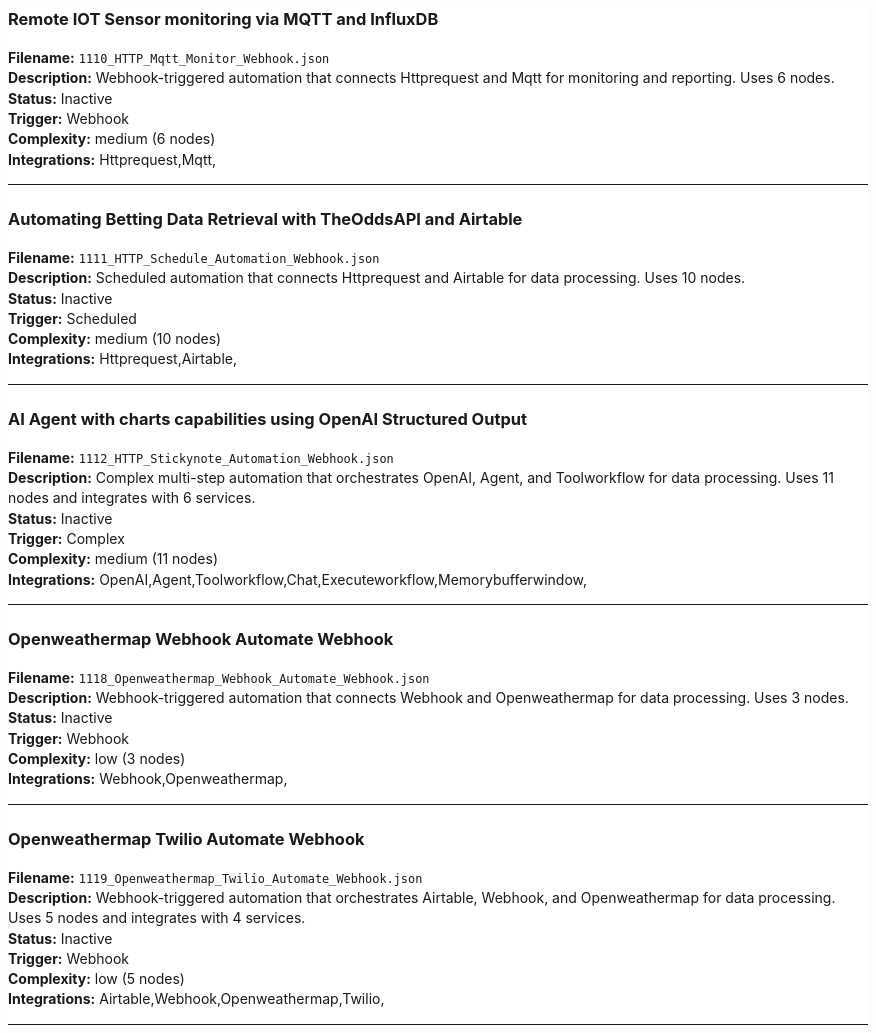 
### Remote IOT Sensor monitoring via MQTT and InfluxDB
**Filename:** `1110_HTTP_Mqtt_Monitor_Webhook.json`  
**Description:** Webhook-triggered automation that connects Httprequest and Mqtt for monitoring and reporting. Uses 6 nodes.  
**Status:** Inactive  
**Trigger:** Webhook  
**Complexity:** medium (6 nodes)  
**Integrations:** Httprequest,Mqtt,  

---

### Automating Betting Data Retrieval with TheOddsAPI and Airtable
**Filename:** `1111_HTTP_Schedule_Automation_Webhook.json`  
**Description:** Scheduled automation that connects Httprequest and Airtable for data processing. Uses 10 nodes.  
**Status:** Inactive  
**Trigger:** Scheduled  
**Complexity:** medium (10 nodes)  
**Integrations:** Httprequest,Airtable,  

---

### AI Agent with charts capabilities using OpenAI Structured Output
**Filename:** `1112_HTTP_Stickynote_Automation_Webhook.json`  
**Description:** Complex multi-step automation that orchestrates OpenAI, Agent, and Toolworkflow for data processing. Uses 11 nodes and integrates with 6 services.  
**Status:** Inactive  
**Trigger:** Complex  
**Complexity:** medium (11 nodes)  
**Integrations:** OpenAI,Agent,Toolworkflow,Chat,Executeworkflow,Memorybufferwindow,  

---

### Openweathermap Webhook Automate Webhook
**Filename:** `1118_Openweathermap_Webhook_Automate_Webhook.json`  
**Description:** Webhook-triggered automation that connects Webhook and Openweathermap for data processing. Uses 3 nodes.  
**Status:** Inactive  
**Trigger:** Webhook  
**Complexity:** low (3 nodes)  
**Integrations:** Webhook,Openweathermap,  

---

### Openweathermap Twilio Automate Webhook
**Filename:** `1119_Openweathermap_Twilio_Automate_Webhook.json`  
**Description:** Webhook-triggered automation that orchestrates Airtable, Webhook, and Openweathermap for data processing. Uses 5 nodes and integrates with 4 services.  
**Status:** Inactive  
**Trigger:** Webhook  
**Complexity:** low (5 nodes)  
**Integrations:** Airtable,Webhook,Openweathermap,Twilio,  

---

What you are asked to do: Quote the records above exactly, from the first line through the line containing "medium (6 nodes)", and leave out the pictures.

Answer:
### Remote IOT Sensor monitoring via MQTT and InfluxDB
**Filename:** `1110_HTTP_Mqtt_Monitor_Webhook.json`  
**Description:** Webhook-triggered automation that connects Httprequest and Mqtt for monitoring and reporting. Uses 6 nodes.  
**Status:** Inactive  
**Trigger:** Webhook  
**Complexity:** medium (6 nodes)  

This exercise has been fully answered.